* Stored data
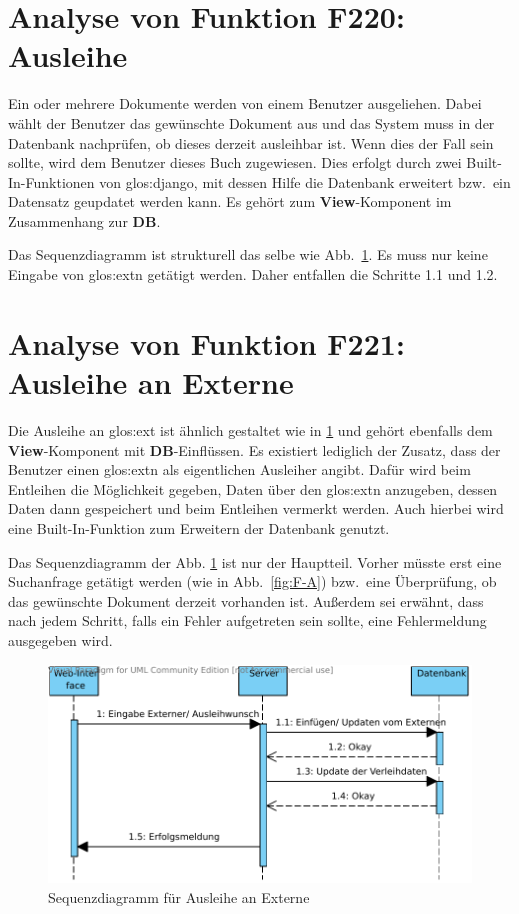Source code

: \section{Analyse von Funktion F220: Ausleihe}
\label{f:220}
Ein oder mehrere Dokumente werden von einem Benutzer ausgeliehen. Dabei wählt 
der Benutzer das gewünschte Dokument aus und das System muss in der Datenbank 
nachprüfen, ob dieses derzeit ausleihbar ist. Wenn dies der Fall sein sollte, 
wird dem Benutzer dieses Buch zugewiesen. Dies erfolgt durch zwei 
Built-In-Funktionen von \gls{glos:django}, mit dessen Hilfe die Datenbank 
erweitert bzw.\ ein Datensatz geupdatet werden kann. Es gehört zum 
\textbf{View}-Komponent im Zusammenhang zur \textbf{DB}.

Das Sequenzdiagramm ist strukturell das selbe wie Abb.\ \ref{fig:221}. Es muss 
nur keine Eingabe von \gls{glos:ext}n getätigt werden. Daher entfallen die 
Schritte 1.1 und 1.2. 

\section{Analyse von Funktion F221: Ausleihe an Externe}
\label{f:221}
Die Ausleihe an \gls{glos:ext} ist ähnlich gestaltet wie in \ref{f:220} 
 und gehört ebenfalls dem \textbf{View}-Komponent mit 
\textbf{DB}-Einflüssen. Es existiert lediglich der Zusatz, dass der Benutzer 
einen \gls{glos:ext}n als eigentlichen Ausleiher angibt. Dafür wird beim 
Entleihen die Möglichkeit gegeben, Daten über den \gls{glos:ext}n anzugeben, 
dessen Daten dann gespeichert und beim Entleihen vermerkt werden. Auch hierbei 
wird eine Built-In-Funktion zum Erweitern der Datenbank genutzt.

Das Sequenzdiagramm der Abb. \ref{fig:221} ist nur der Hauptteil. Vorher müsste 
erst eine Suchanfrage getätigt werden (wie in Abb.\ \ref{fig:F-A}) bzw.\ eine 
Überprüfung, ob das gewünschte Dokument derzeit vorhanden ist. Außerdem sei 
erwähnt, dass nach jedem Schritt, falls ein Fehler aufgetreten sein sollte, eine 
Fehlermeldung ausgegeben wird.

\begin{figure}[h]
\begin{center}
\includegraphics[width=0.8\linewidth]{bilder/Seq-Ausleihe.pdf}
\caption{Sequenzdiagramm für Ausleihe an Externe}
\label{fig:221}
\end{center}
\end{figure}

---

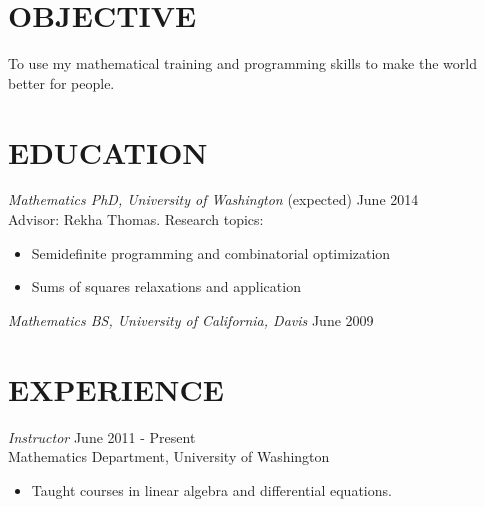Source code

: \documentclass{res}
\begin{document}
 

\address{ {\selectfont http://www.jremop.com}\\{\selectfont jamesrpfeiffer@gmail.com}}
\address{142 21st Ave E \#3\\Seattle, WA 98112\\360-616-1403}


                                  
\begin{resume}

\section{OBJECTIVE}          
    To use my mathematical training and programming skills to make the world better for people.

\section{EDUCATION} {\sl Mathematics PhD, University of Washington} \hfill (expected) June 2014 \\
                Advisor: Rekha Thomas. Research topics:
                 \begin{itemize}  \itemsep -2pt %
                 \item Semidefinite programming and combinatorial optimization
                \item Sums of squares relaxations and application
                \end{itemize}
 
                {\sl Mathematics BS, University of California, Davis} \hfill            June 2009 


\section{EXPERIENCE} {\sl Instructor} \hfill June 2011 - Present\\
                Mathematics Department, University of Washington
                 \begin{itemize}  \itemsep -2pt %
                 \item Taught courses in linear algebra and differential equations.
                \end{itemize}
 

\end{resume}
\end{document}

* To do
Only lines that contain "sein" are needed, so copy each of them from the data.

* Answer to this exercise
nachprüfen, ob dieses derzeit ausleihbar ist. Wenn dies der Fall sein sollte, 
erwähnt, dass nach jedem Schritt, falls ein Fehler aufgetreten sein sollte, eine 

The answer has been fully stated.